■ **Work task**: The required output is the exact sequence of lines from the line holding "28:18 And Jesus" to the end of the records, inclusive.
*** Opening Extracted information ***
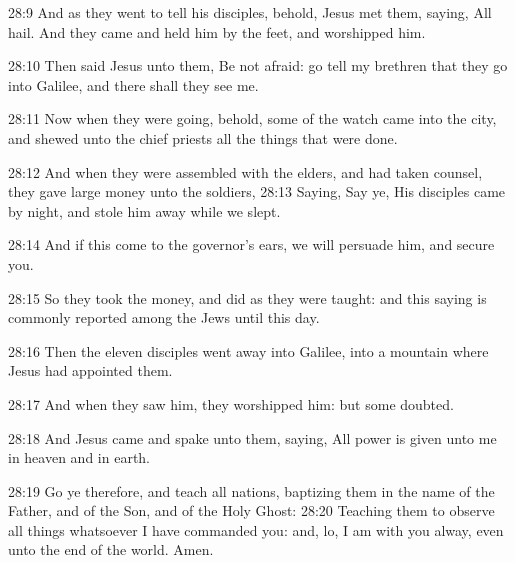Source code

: 28:9 And as they went to tell his disciples, behold, Jesus met them, saying, All hail. And they came and held him by the feet, and worshipped him.

28:10 Then said Jesus unto them, Be not afraid: go tell my brethren that they go into Galilee, and there shall they see me.

28:11 Now when they were going, behold, some of the watch came into the city, and shewed unto the chief priests all the things that were done.

28:12 And when they were assembled with the elders, and had taken counsel, they gave large money unto the soldiers, 28:13 Saying, Say ye, His disciples came by night, and stole him away while we slept.

28:14 And if this come to the governor's ears, we will persuade him, and secure you.

28:15 So they took the money, and did as they were taught: and this saying is commonly reported among the Jews until this day.

28:16 Then the eleven disciples went away into Galilee, into a mountain where Jesus had appointed them.

28:17 And when they saw him, they worshipped him: but some doubted.

28:18 And Jesus came and spake unto them, saying, All power is given unto me in heaven and in earth.

28:19 Go ye therefore, and teach all nations, baptizing them in the name of the Father, and of the Son, and of the Holy Ghost: 28:20 Teaching them to observe all things whatsoever I have commanded you: and, lo, I am with you alway, even unto the end of the world. Amen.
*** Closing Extracted information ***
■ **Final answer**:
28:18 And Jesus came and spake unto them, saying, All power is given unto me in heaven and in earth.

28:19 Go ye therefore, and teach all nations, baptizing them in the name of the Father, and of the Son, and of the Holy Ghost: 28:20 Teaching them to observe all things whatsoever I have commanded you: and, lo, I am with you alway, even unto the end of the world. Amen.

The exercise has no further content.